There are several unnerving things about this recall:
- Most recalls involve products that are meant to be cooked, like ground beef or eggs. The main risks involve cross-contamination — say, handling raw chicken before making a salad — or undercooking. If you buy E. coli-tainted burger meat, handle it carefully, and cook it to well done, you won’t get sick. But no one cooks a store-bought “deli sandwich.” Consumers who play by all the rules can still get sick.
- I find it disturbing that the recall involves both pork and beef products (“hot ham,” “roast beef,” etc.) Tyson is the largest U.S. beef packer; it slaughters and processes one of every four cows raised in America. It also wraps up the meat of one-fifth of all U.S. pigs, making it our second-largest pork processor. (For good measure, it also stands as our largest poultry producer.) Its Buffalo-based Zemco unit is where Tyson sends some portion of its vast annual meat output to be transformed into “value-added” products like ham and roast beef. One trembles to consider what about the Zemco factory’s processes caused such an array of products to become tainted.
- Listeria is just creepy stuff. According to the Department of Health and Human Services, the group of bacteria known as listeria “are very resistant to common food preservation agents such as heat, salt, nitrite, and acids. It can also multiply in refrigerated foods.” The agency says that listeria is killed by pasteurization and cooking, but “in certain ready-to-eat foods such as hot dogs and deli meats, contamination may occur after cooking but before packaging.” The Alabama Extension Service, weighing in after a 2004 outbreak, describes “ideal conditions” for listeria multiplication that sound very much like industrially produced, wrapped, and refrigerated sandwiches: the bacteria thrives in “low-oxygen environments and colder temperatures.” Oooh.
Walmart is claiming that the bad sandwiches “have a sell by date of August 25, 2010 or before.” But the FSIS press release states that “the meat products were produced on various dates from June 18 to July 2, 2010, and have various ‘Use By’ dates ranging from August 20 to September 10, 2010.”
Why the discrepancy?
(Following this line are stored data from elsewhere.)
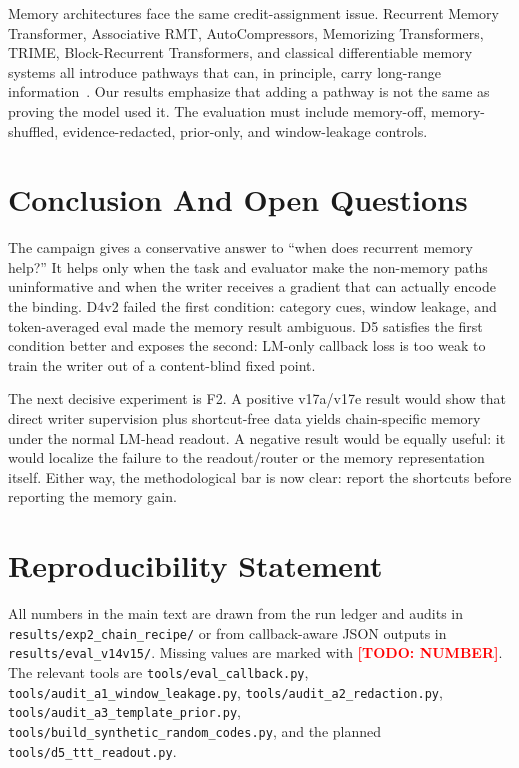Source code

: \documentclass{article}
\newcommand{\todo}[1]{\textcolor{red}{\textbf{[TODO: #1]}}}
\begin{document}
Memory architectures face the same credit-assignment issue.  Recurrent
Memory Transformer, Associative RMT, AutoCompressors, Memorizing
Transformers, TRIME, Block-Recurrent Transformers, and classical
differentiable memory systems all introduce pathways that can, in
principle, carry long-range information~\cite{rmt2022,armt2024,
autocompressors2023,memorizing2022,trime2022,blockrecurrent2022,
ntm2014}.  Our results emphasize that adding a pathway is not the same
as proving the model used it.  The evaluation must include memory-off,
memory-shuffled, evidence-redacted, prior-only, and window-leakage
controls.

\section{Conclusion And Open Questions}

The campaign gives a conservative answer to ``when does recurrent memory
help?''  It helps only when the task and evaluator make the non-memory
paths uninformative and when the writer receives a gradient that can
actually encode the binding.  D4v2 failed the first condition: category
cues, window leakage, and token-averaged eval made the memory result
ambiguous.  D5 satisfies the first condition better and exposes the
second: LM-only callback loss is too weak to train the writer out of a
content-blind fixed point.

The next decisive experiment is F2.  A positive v17a/v17e result would
show that direct writer supervision plus shortcut-free data yields
chain-specific memory under the normal LM-head readout.  A negative
result would be equally useful: it would localize the failure to the
readout/router or the memory representation itself.  Either way, the
methodological bar is now clear: report the shortcuts before reporting
the memory gain.

\section*{Reproducibility Statement}

All numbers in the main text are drawn from the run ledger and audits in
\texttt{results/exp2\_chain\_recipe/} or from callback-aware JSON
outputs in \texttt{results/eval\_v14v15/}.  Missing values are marked
with \todo{NUMBER}.  The relevant tools are
\texttt{tools/eval\_callback.py}, \texttt{tools/audit\_a1\_window\_leakage.py},
\texttt{tools/audit\_a2\_redaction.py}, \texttt{tools/audit\_a3\_template\_prior.py},
\texttt{tools/build\_synthetic\_random\_codes.py}, and the planned
\texttt{tools/d5\_ttt\_readout.py}.
\end{document}
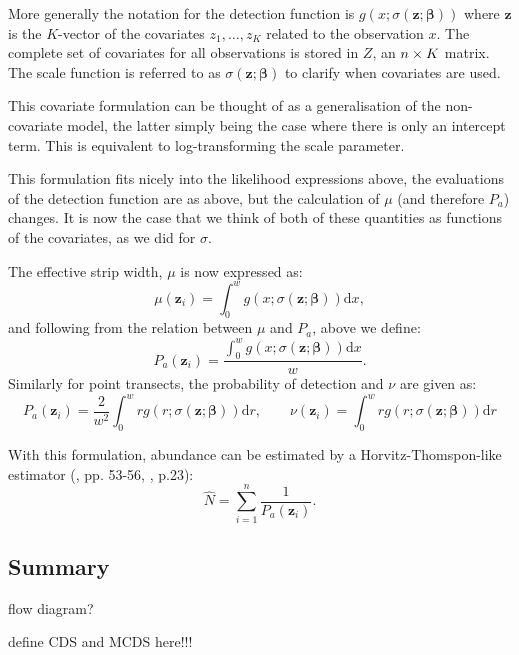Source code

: More generally the notation for the detection function is $g(x ; \sigma(\bm{z}; \bm{\beta}))$ where $\bm{z}$ is the $K$-vector of the covariates $z_1, \dots, z_K$ related to the observation $x$. The complete set of covariates for all observations is stored in $Z$, an $n \times K$ matrix. The scale function is referred to as $\sigma(\bm{z}; \bm{\beta})$ to clarify when covariates are used.

This covariate formulation can be thought of as a generalisation of the non-covariate model, the latter simply being the case where there is only an intercept term. This is equivalent to log-transforming the scale parameter.

This formulation fits nicely into the likelihood expressions above, the evaluations of the detection function are as above, but the calculation of $\mu$ (and therefore $P_a$) changes. It is now the case that we think of both of these quantities as functions of the covariates, as we did for $\sigma$.

The effective strip width, $\mu$ is now expressed as:
\begin{equation}
\mu(\bm{z}_i) = \int_0^w g(x ; \sigma(\bm{z}; \bm{\beta})) \text{d}x,
\end{equation}
and following from the relation between $\mu$ and $P_a$, above we define:
\begin{equation}
P_a(\bm{z}_i) = \frac{\int_0^w g(x ; \sigma(\bm{z}; \bm{\beta})) \text{d}x}{w}.
\end{equation}
Similarly for point transects, the probability of detection and $\nu$ are given as:
\begin{equation}
P_a(\bm{z}_i) =\frac{2}{w^2}\int_0^w r g(r; \sigma(\bm{z}; \bm{\beta})) \text{d}r, \qquad \nu(\bm{z}_i) = \int_0^w r g(r; \sigma(\bm{z}; \bm{\beta})) \text{d}r
\end{equation}

With this formulation, abundance can be estimated by a Horvitz-Thomspon-like estimator (\cite{thompson}, pp. 53-56, \cite{ADS}, p.23):
\begin{equation}
\hat{N} = \sum_{i=1}^n \frac{1}{P_a(\bm{z}_i)}.
\end{equation}

\subsection{Summary}

flow diagram?

define CDS and MCDS here!!!


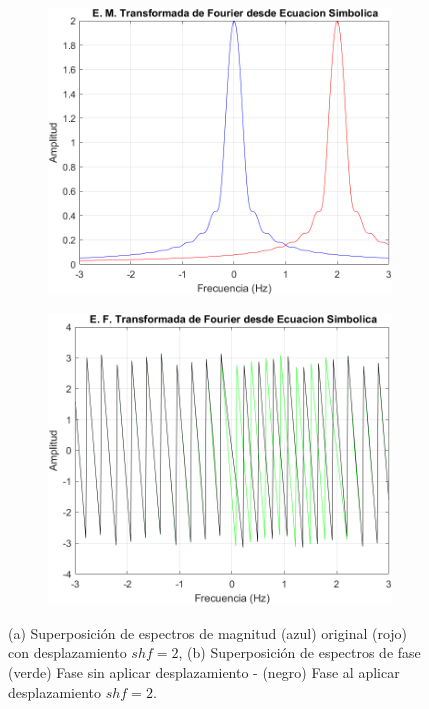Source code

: \documentclass[11pt,letterpaper,twocolumn]{article}
\begin{document}
        \begin{figure}[H]
            \small
            \centering 
            \begin{subfigure}[h]{0.49\linewidth}
                \includegraphics[width=\linewidth]{img/Propfrecmagnitud.png}
                \label{P51}
                \caption{}
            \end{subfigure}
            \begin{subfigure}[h]{0.49\linewidth}
                \includegraphics[width=\linewidth]{img/Propfrecfase.png}
                \label{P52}
                \caption{}
            \end{subfigure}
            \caption{(a) Superposición de espectros de magnitud (azul) original (rojo) con desplazamiento $shf=2$, (b) Superposición de espectros de fase (verde) Fase sin aplicar desplazamiento - (negro) Fase al aplicar desplazamiento $shf=2$.}
            \label{P5}
        \end{figure}
        \vspace{-5mm} 
        
\end{document}
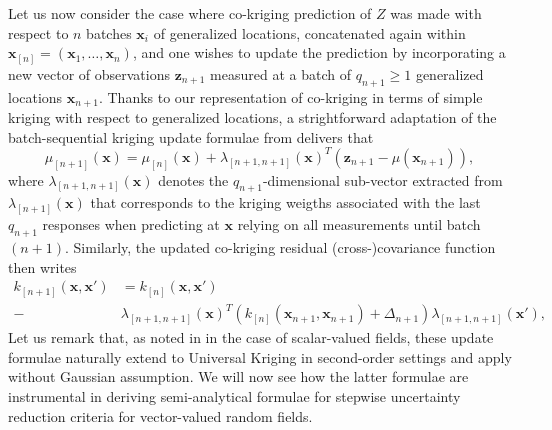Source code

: \documentclass[aoas]{imsart}
\begin{document}
Let us now consider the case where co-kriging prediction of $Z$ was made with respect to $n$ batches $\bm{x}_i$ of generalized locations, concatenated again within
$\bm{x}_{[n]}=(\bm{x}_1,\dots, \bm{x}_n)$, and one wishes to update the prediction by incorporating a new vector of observations $\mathbf{z}_{n+1}$ measured at a batch of $q_{n+1} \geq 1$ generalized locations $\bm{x}_{n+1}$.
Thanks to our representation of co-kriging in terms of simple kriging with respect to generalized locations, a strightforward adaptation of the batch-sequential kriging update formulae from \citep{Chevalier.etal2013a} delivers that
% 
\begin{equation}\label{eq:meanCoK}
\mu_{[n+1]}(\bm{x})=\mu_{[n]}(\bm{x})+\lambda_{[n+1,n+1]}(\bm{x})^T (\mathbf{z}_{n+1}-\mu(\bm{x}_{n+1})),
\end{equation}
where $\lambda_{[n+1,n+1]}(\bm{x})$ denotes the $q_{n+1}$-dimensional sub-vector extracted from
$\lambda_{[n+1]}(\bm{x})$ that corresponds to the kriging weigths associated with the last $q_{n+1}$ responses when 
predicting at $\bm{x}$ relying on all measurements until batch $(n+1)$.
Similarly, the updated co-kriging residual (cross-)covariance function then writes
\begin{align}\label{eq:varCoK}
k_{[n+1]}(\bm{x},\bm{x}') & = k_{[n]}(\bm{x},\bm{x}')\\
 \nonumber - & \lambda_{[n+1,n+1]}(\bm{x})^T 
\left(k_{[n]}(\bm{x}_{n+1}, \bm{x}_{n+1})+\Delta_{n+1}\right)
\lambda_{{[n+1,n+1]}}(\bm{x}'),
\end{align}
%
Let us remark that, as noted in \citep{Chevalier2015} in the case of scalar-valued fields, these update formulae naturally 
extend to Universal Kriging in second-order settings and apply without Gaussian assumption. We will now see how the latter formulae are instrumental in deriving semi-analytical formulae for stepwise uncertainty reduction criteria for 
vector-valued random fields.
\end{document}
And was it the sandwiches that were made between June 18 and July 2, or the lunch meats? It would be pretty gross if sandwiches made July 2 had a use-by date of Sept. 10, no?
The FSIS press release directs media with questions about the recall” to call Gary Mickelson of Zemco Industries. Putting offending companies in charge of information management of recalls reminds me of the great power federal authorities gave BP in shaping media coverage of of the Gulf oil spill. I called Mickelson, who, it turns out, works at Tyson’s corporate headquarters. His assistant told me to email him my question about the use-by dates, and I’ll update this post when I’ve heard back.
FSIS claims it has received “no reports of illnesses associated with consumption of this product”; and that’s great, because the sell-by dates suggest that many of those sandwiches have already been consumed. But a lack of reported cases does not mean that no one has been made sick. According to the Centers for Disease Control, only a small fraction of food poisonings end up being diagnosed and reported.
Here in the United States, a vast population relies on cheap food from the like of Walmart in tough economic times; and millions of people still lack access to affordable health care — among them many of Walmart’s own employees. I wouldn’t be surprised if a significant number of people got sick from those tainted sandwiches, but didn’t have the resources to do anything but wait it out.
At any rate, when a single plant in Buffalo can produce enough meat for a million sandwiches sold through a single retail chain nationwide, you’re looking at food system leveraged for maximum efficiency. You’re also looking at one able to inflict lots and lots of pain — to us, and to the economy.